Nearly 40% of respondents to Aon’s survey said whether the plan uses managed accounts has a significant impact on insurance pricing. Jay Desjardins, senior vice president at Aon, shared that one carrier explained, “The market assumed that the question referred to ‘actively’ managed accounts which are typically associated with higher fees than ‘passively’ managed accounts and, hence, the impact on insurance pricing.”
Investment advisers are viewed as a moderate influencer of premiums; however, nearly 40% of respondents said it matters which firm is a plan’s investment adviser. According to Desjardins, the same carrier explained, “If the firm doesn’t have a known reputation in the investment space or has an unproven investment history, the concern from the carrier side is the potential liability of selecting this firm over the vast available options. This becomes a bigger risk as the plans increase in size. Or if the investment adviser has a negative performance history, why is the plan taking a chance with this firm over the various other available options? The rating impact is relevant when these characteristics are a part of the decision.”
Overall, Aon says, factors that can help lower pricing “fall under the themes of good governance: having the right people and resources to act in the best interest of participants, while documenting the processes and decisions well.”
Good Governance Practices Are Key
Fiduciary liability insurers have been looking for good governance practices for years.
Speaking at the 2019 PLANSPONSOR National Conference (PSNC), Rhonda Prussack, senior vice president and head of fiduciary and employment practices liability at Berkshire Hathaway Specialty Insurance, explained that fiduciary liability insurance is designed to protect fiduciaries from personal liability imposed on them by ERISA for breaches of fiduciary duty even if those breaches are inadvertent or unknown. For example, if plan fiduciaries get sued, a fiduciary liability policy will initially start advancing payment for defense bills. If the lawsuit is settled by plan fiduciaries, the insurer will contribute some, and sometimes all, of the settlement amount.
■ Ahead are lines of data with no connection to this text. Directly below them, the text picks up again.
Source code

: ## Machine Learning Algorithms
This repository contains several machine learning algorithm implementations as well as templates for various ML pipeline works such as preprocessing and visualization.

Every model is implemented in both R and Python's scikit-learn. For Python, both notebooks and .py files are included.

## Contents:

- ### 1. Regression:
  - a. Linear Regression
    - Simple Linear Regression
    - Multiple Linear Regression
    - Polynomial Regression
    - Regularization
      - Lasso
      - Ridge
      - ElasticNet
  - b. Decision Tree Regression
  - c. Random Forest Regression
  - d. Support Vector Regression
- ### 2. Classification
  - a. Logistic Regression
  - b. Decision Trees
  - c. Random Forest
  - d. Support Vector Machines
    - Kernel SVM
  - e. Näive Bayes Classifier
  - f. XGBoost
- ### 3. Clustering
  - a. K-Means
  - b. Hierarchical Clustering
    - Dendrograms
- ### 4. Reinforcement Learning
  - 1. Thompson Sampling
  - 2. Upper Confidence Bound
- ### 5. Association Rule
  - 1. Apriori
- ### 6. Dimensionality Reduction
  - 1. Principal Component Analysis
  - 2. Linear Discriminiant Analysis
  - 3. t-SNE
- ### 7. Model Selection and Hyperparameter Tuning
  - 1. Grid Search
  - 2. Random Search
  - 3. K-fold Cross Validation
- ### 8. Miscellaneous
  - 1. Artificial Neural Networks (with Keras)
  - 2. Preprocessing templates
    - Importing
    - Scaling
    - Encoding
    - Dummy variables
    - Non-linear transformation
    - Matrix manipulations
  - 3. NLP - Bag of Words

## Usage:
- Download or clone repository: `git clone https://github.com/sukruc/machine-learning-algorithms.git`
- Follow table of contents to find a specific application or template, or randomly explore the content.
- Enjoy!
She said that when determining whether to insure a plan sponsor and its fiduciaries, insurance underwriters put themselves in the shoes of plaintiffs’ lawyers and seek out the types of behavior they are looking for. “For example, whether recordkeeping fees are based on plan assets or are a flat fee; whether the plan has robust processes; whether plan fiduciaries know their role, meet routinely, benchmark fees and have a process for getting rid of underperforming funds; and whether they do an RFP [request for proposals] every three to five years to make sure the plan is using the best provider and getting the best value,” she explained.
During a 2018 webinar, Nancy Ross, a partner and head of the ERISA Litigation Practice at Mayer Brown in Chicago, said that when fiduciary liability insurance carriers assess a retirement plan, a big consideration is the company’s fiduciary governance structure.
“They want to see if there is a fiduciary committee in place and if the proper delegations are in place to give the committee the authority to run the plan,” she said. “Is there an investment policy statement [IPS]? How often do they meet? Do they have plan counsel and an adviser? All of these factors would arguable mitigate the risk of being sued.”
Prussack, who also participated in the webinar, agreed, saying: “Insurers really like to see that there is as much expertise as possible in running the plans. If they have a 3(21) or 3(38) fiduciary, we would view that as a positive. As ERISA requires that plan fiduciaries exercise an expert level of prudence and the folks managing their plans typically lack that level of expertise, we would view it as a positive.”